Take the US telecommunications company AT&T, for example. Between 1989 and 1994 it spent "by conservative estimate" nearly half a billion dollars on consultants. But as O'Shea and Madigan point out, the amazing thing is not so much the amount as the fact that the company seems as confused today as it was at the start.
"It has lurched and shifted from strategy to strategy, from consulting house to consulting house, all without landing on anything that seems to have provided much help with the challenge of finding a strategic resting place, a market position, a plan, that could give it some leadership and some stability during troubled times." When an outsider, John Walter, recently became chief executive, he concluded that it had become too dependent on outsiders.
As O'Shea and Madigan acknowledge, this point has been made before. A former McKinsey consultant, Eileen Shapiro, argues in her book Fad Surfing in the Boardroom that too many managers are flying away from their responsibilities by giving too much power to consultants. Accusing executives of wanting the perks and salaries of management, she says they want to outsource thinking to "a mantra or methodology like reengineering".
And, while the gurus tend to come up with ideas, it is the management consultants who package them and peddle them to clients.
Not afraid to name names, the authors explain how the Boston Consulting Group grew rapidly on the back of a simple device that became known as the "Boston matrix". The starting point was showing managers of conglomerates which parts of their organisations were were not performing.

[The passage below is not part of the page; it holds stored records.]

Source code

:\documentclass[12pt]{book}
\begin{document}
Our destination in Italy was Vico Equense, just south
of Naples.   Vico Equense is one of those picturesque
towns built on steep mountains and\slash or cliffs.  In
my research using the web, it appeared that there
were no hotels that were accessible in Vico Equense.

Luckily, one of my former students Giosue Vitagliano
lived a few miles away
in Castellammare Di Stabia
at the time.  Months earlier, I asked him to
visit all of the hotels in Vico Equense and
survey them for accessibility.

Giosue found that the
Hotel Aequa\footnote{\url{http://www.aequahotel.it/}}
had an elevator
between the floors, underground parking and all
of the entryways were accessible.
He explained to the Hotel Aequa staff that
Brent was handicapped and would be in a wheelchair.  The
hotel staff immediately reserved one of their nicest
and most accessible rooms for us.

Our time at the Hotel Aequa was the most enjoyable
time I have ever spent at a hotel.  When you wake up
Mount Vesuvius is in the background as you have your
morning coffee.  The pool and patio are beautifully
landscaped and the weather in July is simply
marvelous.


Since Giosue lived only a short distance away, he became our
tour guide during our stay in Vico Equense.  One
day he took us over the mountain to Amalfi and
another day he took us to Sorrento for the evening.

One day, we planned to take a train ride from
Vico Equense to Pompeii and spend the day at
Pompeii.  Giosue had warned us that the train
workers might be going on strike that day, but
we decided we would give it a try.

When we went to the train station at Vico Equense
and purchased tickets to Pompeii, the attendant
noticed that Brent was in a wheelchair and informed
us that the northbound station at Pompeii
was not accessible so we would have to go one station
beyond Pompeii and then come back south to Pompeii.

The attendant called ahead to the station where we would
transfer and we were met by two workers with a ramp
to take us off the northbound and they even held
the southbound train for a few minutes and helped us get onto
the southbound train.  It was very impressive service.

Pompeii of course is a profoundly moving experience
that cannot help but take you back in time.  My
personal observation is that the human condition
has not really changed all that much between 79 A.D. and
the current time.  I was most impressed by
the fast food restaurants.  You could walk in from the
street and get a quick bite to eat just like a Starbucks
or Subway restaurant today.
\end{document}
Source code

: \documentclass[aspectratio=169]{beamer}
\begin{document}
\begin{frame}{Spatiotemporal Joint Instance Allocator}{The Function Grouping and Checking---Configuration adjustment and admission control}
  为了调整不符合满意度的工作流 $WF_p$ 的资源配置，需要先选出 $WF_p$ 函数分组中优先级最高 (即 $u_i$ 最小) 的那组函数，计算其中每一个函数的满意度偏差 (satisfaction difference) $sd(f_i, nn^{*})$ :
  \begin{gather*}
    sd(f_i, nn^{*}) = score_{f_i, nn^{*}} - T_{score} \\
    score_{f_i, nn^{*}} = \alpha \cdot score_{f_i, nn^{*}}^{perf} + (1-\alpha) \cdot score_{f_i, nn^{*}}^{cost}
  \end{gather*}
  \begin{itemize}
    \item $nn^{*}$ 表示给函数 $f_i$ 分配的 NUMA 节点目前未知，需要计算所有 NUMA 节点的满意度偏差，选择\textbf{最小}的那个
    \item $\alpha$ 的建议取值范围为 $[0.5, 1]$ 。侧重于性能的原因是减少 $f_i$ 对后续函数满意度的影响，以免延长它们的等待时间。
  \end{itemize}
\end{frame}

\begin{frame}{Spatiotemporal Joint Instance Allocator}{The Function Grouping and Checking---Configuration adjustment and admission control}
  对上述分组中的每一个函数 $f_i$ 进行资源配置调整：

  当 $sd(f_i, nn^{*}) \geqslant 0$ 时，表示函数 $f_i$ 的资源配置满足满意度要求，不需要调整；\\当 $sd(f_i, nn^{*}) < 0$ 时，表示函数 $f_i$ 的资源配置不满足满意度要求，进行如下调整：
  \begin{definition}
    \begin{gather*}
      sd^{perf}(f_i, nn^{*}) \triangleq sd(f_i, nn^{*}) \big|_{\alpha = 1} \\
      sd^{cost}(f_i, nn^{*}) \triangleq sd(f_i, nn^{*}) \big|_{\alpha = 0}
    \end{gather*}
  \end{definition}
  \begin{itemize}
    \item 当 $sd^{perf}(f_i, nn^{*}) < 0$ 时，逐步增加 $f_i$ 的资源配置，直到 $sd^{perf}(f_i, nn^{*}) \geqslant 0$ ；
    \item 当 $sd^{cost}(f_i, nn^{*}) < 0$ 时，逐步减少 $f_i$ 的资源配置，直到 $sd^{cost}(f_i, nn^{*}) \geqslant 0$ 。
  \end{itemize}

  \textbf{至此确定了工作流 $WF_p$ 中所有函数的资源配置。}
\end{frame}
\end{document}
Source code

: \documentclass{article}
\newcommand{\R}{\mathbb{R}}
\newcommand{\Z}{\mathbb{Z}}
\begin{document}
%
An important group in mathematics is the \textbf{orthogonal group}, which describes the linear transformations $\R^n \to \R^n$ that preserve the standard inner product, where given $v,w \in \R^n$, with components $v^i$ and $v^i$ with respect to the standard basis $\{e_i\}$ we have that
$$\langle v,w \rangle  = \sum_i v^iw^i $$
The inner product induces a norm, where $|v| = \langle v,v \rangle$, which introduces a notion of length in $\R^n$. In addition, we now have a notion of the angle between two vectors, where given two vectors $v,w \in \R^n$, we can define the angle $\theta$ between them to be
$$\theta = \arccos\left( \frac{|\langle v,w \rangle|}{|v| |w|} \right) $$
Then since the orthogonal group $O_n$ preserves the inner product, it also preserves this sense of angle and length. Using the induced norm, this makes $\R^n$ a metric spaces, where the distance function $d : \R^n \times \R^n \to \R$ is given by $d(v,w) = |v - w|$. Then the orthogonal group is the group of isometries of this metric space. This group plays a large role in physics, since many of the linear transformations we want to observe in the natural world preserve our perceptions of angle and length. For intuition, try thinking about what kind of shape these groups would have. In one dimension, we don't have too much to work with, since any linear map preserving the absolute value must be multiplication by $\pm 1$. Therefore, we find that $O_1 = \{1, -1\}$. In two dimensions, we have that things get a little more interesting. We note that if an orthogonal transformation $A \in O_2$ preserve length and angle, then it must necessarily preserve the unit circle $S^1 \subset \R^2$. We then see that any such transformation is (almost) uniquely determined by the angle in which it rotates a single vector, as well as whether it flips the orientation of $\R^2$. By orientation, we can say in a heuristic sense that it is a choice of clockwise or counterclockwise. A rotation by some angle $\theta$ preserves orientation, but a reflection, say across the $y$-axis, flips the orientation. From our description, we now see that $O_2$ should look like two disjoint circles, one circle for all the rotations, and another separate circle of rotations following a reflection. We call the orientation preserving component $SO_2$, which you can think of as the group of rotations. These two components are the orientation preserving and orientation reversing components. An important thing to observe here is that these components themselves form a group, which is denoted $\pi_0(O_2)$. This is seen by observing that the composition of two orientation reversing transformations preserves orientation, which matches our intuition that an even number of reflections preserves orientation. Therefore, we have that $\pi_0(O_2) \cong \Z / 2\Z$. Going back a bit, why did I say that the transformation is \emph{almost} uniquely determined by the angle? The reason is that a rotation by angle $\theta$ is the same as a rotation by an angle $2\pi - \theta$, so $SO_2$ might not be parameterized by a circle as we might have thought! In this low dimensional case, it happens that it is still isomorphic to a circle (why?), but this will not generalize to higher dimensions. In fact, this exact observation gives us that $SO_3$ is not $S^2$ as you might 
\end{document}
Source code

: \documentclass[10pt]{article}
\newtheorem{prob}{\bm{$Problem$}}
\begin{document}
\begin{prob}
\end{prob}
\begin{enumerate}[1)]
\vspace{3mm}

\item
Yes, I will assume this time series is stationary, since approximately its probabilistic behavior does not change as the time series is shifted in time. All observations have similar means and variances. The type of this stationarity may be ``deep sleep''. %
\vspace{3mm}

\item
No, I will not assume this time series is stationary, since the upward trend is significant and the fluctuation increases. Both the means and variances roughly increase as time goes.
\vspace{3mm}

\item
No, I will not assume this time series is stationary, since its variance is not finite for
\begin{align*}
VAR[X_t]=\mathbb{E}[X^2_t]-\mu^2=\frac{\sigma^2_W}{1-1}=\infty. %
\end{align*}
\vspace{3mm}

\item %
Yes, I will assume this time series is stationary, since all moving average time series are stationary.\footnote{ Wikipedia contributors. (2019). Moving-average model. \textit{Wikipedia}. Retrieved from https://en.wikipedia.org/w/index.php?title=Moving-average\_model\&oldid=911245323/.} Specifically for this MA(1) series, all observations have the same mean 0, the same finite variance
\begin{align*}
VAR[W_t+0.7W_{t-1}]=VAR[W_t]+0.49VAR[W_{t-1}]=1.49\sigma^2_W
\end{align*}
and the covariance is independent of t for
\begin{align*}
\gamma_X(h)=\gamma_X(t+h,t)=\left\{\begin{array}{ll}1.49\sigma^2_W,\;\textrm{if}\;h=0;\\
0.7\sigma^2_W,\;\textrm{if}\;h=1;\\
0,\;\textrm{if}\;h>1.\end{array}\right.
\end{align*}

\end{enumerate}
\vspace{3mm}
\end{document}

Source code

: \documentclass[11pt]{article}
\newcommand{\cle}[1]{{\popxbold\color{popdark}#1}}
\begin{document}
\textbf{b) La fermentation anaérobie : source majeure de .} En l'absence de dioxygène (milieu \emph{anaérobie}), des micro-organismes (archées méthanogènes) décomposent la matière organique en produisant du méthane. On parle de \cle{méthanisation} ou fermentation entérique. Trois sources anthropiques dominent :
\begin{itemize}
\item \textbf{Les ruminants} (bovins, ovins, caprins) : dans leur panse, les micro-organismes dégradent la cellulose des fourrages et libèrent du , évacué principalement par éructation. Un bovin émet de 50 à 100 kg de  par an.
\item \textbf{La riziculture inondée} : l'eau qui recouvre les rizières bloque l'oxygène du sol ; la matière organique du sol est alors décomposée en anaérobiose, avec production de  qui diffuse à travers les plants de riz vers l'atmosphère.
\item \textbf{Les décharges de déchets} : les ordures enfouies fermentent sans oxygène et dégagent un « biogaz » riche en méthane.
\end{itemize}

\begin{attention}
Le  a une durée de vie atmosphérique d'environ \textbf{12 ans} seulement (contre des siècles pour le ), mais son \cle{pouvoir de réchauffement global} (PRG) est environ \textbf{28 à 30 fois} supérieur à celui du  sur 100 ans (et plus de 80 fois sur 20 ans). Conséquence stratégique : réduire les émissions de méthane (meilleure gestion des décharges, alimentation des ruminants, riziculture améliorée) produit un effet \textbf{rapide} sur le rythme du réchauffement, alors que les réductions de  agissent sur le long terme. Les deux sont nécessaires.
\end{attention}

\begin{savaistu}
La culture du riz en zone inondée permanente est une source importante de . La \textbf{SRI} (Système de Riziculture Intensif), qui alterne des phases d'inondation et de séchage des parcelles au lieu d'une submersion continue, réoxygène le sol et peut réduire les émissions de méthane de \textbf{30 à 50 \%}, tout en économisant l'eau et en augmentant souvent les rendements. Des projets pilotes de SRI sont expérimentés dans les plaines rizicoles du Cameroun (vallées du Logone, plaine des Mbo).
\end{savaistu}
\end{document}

According to the book, "the idea got rave reviews" and led to such phrases as "cash cow" and "dog" showing up in every business person's vocabulary, despite research showing that it has been of limited help in improving performance. It also led to the consultant's continuing love of conceptualising just about everything into often meaningless diagrams.
But, though it tells a number of other damning stories - such as how firms have linked fees to the number of jobs saved - and feeds a few prejudices along the way, the book does give consultants some credit.
Notably, certain advisers emerge with dignity from the - thus far - successful battle to turn around the once-ailing US retailer Sears. But, all the same, O'Shea and Madigan leave the reader in little doubt that they believe a fundamental factor there was the decision to seek the advice of insiders - managers and other employees - on what needed to be done. For all the current enthusiasm for empowerment, that is still sufficiently unusual to be noteworthy.